▶ Data extracts
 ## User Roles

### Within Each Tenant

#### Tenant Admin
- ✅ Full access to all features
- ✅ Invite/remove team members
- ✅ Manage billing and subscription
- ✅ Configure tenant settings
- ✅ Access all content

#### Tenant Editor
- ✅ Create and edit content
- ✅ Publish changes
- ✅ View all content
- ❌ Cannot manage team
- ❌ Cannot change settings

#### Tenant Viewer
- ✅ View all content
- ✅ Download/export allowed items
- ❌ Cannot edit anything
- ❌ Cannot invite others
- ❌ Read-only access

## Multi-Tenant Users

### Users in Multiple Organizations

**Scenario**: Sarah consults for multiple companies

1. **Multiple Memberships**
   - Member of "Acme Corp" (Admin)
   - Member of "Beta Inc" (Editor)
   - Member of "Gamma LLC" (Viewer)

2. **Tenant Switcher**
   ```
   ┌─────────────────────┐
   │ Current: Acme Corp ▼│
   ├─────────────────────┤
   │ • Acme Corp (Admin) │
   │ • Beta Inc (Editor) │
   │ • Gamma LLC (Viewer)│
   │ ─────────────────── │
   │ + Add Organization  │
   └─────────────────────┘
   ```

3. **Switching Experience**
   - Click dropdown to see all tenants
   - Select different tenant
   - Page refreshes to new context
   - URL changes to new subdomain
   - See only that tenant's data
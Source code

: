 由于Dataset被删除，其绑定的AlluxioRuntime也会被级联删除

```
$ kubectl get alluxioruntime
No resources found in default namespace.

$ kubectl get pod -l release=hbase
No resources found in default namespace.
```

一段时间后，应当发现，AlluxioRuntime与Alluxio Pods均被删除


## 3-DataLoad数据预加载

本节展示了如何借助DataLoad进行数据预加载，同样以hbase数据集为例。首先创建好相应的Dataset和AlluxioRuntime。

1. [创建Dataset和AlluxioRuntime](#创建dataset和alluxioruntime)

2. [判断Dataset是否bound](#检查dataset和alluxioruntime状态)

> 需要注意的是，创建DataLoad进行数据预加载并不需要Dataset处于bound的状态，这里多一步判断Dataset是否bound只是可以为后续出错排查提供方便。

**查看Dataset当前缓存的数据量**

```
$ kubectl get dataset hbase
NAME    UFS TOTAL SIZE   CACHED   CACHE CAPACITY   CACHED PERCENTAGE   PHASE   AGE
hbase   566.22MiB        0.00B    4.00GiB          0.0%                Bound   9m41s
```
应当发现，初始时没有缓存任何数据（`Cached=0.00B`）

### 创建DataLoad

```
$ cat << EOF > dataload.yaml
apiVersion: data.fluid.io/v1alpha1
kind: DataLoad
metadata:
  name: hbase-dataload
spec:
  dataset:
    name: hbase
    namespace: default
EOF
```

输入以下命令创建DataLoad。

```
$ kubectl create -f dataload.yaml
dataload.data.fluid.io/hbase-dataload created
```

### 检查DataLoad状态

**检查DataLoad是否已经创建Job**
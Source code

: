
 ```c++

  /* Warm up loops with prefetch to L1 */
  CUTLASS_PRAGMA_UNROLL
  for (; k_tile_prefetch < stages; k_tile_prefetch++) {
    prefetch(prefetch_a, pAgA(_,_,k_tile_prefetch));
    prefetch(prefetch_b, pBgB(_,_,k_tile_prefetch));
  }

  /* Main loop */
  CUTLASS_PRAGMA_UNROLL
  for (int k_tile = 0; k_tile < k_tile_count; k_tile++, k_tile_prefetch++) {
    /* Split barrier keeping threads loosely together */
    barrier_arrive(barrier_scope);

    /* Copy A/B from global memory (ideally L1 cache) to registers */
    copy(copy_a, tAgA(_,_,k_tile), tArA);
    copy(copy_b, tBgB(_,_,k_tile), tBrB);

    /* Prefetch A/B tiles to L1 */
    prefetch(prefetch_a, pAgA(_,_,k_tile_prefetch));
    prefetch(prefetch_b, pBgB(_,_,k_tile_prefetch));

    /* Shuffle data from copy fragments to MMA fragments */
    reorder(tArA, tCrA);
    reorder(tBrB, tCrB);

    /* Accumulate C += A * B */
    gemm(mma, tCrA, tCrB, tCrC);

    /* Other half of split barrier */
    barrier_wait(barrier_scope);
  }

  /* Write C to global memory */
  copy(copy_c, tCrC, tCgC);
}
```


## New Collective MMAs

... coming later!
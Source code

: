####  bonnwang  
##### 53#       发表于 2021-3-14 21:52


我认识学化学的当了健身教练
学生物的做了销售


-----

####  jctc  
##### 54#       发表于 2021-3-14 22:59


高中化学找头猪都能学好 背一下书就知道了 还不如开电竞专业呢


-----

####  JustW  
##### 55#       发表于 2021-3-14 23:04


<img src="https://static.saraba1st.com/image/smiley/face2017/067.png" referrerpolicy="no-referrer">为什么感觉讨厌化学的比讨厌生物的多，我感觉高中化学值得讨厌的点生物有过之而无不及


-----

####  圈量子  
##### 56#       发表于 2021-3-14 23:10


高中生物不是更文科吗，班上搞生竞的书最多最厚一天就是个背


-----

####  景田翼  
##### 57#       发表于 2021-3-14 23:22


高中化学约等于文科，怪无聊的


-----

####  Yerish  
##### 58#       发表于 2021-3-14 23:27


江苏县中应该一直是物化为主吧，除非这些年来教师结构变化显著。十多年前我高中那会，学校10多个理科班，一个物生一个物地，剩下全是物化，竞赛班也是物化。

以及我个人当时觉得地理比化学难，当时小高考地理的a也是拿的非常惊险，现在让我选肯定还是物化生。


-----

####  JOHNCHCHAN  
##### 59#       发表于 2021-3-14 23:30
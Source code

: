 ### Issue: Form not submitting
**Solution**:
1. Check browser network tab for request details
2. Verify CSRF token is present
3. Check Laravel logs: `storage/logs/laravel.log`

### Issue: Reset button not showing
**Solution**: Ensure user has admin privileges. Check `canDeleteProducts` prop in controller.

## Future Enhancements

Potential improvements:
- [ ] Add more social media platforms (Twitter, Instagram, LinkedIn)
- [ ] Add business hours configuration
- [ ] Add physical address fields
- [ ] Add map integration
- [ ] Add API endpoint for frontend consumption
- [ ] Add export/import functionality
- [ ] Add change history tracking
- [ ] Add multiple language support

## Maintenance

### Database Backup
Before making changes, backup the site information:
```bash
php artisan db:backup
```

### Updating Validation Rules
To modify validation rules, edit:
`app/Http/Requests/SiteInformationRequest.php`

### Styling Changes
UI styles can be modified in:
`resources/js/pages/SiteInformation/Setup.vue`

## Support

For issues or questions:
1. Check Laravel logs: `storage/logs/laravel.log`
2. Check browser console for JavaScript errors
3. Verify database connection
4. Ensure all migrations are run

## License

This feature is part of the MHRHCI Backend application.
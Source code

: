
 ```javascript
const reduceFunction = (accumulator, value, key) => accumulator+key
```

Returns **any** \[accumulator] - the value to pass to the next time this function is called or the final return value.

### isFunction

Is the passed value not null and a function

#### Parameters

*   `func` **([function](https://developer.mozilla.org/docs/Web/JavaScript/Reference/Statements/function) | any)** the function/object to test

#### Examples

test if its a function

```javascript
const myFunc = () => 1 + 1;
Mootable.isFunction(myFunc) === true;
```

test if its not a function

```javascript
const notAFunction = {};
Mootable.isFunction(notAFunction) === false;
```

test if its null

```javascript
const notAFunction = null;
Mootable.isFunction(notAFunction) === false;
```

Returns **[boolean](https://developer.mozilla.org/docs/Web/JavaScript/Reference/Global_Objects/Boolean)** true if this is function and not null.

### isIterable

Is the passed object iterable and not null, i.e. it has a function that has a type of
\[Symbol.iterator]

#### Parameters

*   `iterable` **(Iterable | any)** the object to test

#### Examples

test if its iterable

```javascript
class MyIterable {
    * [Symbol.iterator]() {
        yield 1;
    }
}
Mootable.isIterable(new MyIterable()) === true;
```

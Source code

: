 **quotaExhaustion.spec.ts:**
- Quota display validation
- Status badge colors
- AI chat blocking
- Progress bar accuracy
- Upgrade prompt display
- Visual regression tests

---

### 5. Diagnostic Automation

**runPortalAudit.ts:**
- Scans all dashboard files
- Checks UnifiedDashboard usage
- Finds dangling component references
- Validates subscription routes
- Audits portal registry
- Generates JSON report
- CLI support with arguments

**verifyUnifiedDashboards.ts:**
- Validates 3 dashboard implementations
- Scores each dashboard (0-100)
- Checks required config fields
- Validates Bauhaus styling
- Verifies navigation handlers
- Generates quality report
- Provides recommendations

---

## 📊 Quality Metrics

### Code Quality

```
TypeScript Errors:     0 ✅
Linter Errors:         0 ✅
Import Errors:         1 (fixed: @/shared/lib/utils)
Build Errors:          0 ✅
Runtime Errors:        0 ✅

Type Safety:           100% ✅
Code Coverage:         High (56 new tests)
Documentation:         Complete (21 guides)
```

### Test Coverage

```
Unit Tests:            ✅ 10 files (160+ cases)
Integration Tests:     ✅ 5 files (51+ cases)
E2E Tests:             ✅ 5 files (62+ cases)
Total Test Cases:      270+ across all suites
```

▶ Work request
Copy back the listing above exactly, but only from the line with "- AI chat blocking" through the line with "- Generates quality report", both ends included.

▶ Written response
- AI chat blocking
- Progress bar accuracy
- Upgrade prompt display
- Visual regression tests

---

### 5. Diagnostic Automation

**runPortalAudit.ts:**
- Scans all dashboard files
- Checks UnifiedDashboard usage
- Finds dangling component references
- Validates subscription routes
- Audits portal registry
- Generates JSON report
- CLI support with arguments

**verifyUnifiedDashboards.ts:**
- Validates 3 dashboard implementations
- Scores each dashboard (0-100)
- Checks required config fields
- Validates Bauhaus styling
- Verifies navigation handlers
- Generates quality report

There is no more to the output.